Farmakogenetsko profiliranje pedijatrijskih onkoloških bolesnika: iskustvo jednog centra

Aim: As the results of pharmacogenetic studies are increasingly translated into clinical practice, the ultimate goal of personalising treatment for children with cancer seems achievable in the future. Our survey aimed to establish to what extent pharmacogenetics has already been utilised in everyday work.Methods: A retrospective survey on pharmacogenetic testing in children treated for malignancies at the Department of Oncology and Haematology, Children’s Hospital Zagreb, from 2021 to 2023 was carried out.Results: Pharmacogenetic testing was performed in 17.2% of the 180 children (53.3% female, median age 7.0 years), the greatest number of tests obtained in 2023. Preemptive testing included thiopurine S-methyltransferase polymorphisms (in 94.4% of children with acute lymphoblastic leukaemia and 33.3% with eosinophilic granuloma) and methylenetetrahydrofolate reductase gene poly-morphisms assaying (in 55.6% of acute lymphoblastic leukaemia and 23.1% of osteosarcoma patients).

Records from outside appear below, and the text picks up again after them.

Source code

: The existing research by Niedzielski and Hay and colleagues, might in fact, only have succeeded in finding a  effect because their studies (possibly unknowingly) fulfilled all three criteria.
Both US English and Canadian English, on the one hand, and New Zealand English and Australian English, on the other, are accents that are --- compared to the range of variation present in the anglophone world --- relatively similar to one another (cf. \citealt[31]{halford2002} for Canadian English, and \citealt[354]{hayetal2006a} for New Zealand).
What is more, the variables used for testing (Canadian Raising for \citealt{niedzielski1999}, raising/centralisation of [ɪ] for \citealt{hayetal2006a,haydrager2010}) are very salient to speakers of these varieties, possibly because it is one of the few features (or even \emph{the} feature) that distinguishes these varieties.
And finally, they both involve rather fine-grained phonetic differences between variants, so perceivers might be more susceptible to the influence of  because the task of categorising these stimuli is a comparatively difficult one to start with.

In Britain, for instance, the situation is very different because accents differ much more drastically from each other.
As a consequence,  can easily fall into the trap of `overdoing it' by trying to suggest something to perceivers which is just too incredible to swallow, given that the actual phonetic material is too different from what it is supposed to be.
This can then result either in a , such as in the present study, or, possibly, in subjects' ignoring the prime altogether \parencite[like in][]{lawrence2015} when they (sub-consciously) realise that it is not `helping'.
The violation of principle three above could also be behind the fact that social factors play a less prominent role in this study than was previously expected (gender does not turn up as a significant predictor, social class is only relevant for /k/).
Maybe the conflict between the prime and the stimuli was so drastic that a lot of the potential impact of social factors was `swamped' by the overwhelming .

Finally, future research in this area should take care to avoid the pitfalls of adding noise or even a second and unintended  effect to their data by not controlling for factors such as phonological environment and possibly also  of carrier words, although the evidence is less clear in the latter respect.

In 8 children, pharmacogenetic testing was made due to adverse events (25% lung and 75% liver injury, all grade 4), in the majority of cases presumably related to vincristine. Pharmacogenetic testing results were pathological in all reactively tested patients, requiring dose modification/chemotherapeutics omission in 87.5% of cases.Conclusion: The number of pharmacogenetic assays performed due to high-grade adverse events in children with cancer has been continuously rising, steering otherwise standardised treatment towards a more individualised approach. Preemptive thiopurine Methyltransferase Polymorphism testing has been routinely done in almost all patients planned to receive thiopurines. However, more research is needed on drug-gene pairs in the field of paediatric oncology to minimise treatment-related toxicity and optimise treatment outcomes.